Buffy rolled her eyes, but accepted defeat. There was no chance that her sister would allow her even five more minutes of rest. The clock on her nightstand blinked at her, the luminous green numbers declaring that it was 06:23. She groaned as she sat up, but her sleepy brain was too sluggish to realise that she would not be her sister's only pre-dawn victim of Christmas Spirit and she didn't think to tell her to leave their housemate alone.
Poor Tara woke with a squeal when the bed beside her bounced under the enthusiastic teenager. “Merry Christmas! Come down and see what Santa left!”
The witch mumbled a sleepy “I thought Santa was a demon?” but her question was unanswered as Dawn was already bounding down the stairs.
“Sorry,” came Buffy's voice from the doorway. “I didn't think to tell her to leave you sleeping. She is a maniac on Christmas. If you want to stay in bed, I'll keep her downstairs.”
Tara smiled and sat up. “I'm awake now, might as well get up. I wouldn't want to miss out on all the fun!”
The two girls made their way downstairs without the enthusiasm of the youngest member of the house. They were only mildly concerned to see the teenager preparing to cook – Tara hurried over to supervise the preparation of what she quickly realised was hot chocolate.
Soon there were three steaming mugs placed on the kitchen island, where their gingerbread house was standing proudly in the centre. Or rather, just-about staying up lopsidedly in the centre.
Dawn gave it a critical once over and sighed. “We really should get Xander over next time we are doing construction work.”
Buffy giggled. “I don't think confectionary counts, Dawnie. I would worry that he would eat the structural supports by accident.”
The teen nodded in agreement before revealing the rather alarming fact that she had somehow procured a hammer between pouring and serving the hot drinks.
“I have a feeling that this house should be condemened,” Dawn announced dramatically before slamming the hammer into the roof. The rest of the house remained in one determinedly lopsided piece.
It took much more smashing and bashing than should have been necessary to completely knock down their gingerbread house. Not that Dawn seemed to mind. The three girls then proceeded to eat a reasonable chunk of the rubble for breakfast.
Once the three mugs were empty, Dawn declared “Stocking time!” and dragged the older girls into the living room. Once they were seated on the sofa as she had demanded, Dawn retrieved the three bulging stockings from where they had been hung the night before.

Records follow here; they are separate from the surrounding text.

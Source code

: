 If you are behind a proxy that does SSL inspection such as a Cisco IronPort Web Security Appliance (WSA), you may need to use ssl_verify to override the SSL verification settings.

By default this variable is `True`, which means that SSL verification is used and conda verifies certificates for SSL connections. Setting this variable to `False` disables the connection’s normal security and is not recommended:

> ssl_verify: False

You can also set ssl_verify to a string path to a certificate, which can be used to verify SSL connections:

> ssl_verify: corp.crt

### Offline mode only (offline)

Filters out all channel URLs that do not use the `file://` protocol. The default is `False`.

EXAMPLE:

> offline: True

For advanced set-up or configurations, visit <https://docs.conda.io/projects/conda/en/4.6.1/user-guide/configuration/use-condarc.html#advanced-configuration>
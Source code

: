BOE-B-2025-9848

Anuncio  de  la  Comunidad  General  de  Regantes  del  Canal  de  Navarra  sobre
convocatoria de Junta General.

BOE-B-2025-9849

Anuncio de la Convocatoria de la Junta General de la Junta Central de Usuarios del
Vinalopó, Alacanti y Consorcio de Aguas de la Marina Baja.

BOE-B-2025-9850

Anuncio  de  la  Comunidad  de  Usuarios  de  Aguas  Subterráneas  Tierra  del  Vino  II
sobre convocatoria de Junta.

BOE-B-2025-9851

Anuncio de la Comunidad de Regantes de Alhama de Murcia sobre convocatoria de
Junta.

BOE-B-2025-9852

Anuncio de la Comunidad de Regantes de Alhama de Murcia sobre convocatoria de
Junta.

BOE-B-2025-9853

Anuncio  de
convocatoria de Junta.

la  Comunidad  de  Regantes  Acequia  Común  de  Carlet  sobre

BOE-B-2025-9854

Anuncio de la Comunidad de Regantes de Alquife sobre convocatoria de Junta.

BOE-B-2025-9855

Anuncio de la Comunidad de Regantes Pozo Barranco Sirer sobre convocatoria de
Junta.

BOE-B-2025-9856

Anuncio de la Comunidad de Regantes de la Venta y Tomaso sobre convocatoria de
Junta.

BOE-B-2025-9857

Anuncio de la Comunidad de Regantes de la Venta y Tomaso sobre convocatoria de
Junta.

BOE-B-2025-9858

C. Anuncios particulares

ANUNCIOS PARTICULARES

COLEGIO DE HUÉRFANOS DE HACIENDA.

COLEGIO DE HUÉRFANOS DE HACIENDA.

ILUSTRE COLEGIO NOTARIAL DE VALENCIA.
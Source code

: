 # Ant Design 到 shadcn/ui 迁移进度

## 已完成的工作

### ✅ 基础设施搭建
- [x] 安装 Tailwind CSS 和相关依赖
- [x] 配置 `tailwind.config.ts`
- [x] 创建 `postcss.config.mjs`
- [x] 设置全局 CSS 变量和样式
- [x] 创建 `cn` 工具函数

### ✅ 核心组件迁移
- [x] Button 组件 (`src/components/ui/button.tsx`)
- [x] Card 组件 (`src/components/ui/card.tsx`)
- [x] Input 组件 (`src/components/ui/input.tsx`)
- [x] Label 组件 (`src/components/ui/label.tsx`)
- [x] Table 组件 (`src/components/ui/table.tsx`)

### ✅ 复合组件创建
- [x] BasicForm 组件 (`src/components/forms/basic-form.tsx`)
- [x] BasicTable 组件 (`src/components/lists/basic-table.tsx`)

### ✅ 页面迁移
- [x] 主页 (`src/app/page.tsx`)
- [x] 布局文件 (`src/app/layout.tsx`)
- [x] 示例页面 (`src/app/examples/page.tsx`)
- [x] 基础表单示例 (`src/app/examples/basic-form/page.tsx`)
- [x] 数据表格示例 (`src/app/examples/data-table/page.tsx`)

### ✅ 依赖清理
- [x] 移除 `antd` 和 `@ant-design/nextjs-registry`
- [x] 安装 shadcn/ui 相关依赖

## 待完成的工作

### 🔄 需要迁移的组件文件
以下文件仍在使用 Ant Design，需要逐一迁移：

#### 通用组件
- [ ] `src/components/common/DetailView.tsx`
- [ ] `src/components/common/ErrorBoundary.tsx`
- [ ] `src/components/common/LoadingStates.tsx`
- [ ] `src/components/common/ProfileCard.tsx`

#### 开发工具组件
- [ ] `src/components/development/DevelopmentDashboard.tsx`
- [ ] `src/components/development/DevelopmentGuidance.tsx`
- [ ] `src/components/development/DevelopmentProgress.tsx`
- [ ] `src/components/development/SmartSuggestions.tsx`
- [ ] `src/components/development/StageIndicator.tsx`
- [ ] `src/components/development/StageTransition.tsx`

Buffy looked at them with mild confusion – the gifts she had put in the night before were most definitely not enough to cause all that bulging. She exchanged a look with Tara, but the witch looked so surprised that she had any gifts in her stocking that she was certain it wasn't her.
When she pulled out a large, cardboard cone that had been decorated with an intricate hand-drawn pattern, she was even more confused. All three of them had one. Dawn's was filled with sweets, Tara had a candle and a few small crystals and Buffy's was full of her favourite chocolates. Poked down through the centre of the cone was a beautiful, delicate paper flower that had obviously been made by hand.
Then she abruptly recognised the paper as being from the really nice roll of gift wrap that she had bought the week before which had immediately vanished.
There was only one person that would make her a flower using stolen wrapping paper.
“It's called a cornucopia, my mother used to make them,” explained Tara as she and Dawn were cooing over the different decorations that had been drawn on their cones.
Buffy explored further into her stocking and discovered a large orange and several nuts on top of the expected couple of dollar-store items. There was also a small gift, wrapped in the same paper that the flower had been made from.
Inexplicably nervous, she undid the wrapping to discover a beautiful, obviously handmade miniature picture frame. She was so busy admiring it that it took her a moment to realise that the frame was only something to go around the picture in the middle. A sketch of herself cuddling a certain black puppy. The detail was incredible, despite the scale, and left Buffy in absolutely no doubt as to the identity of their secret Santa.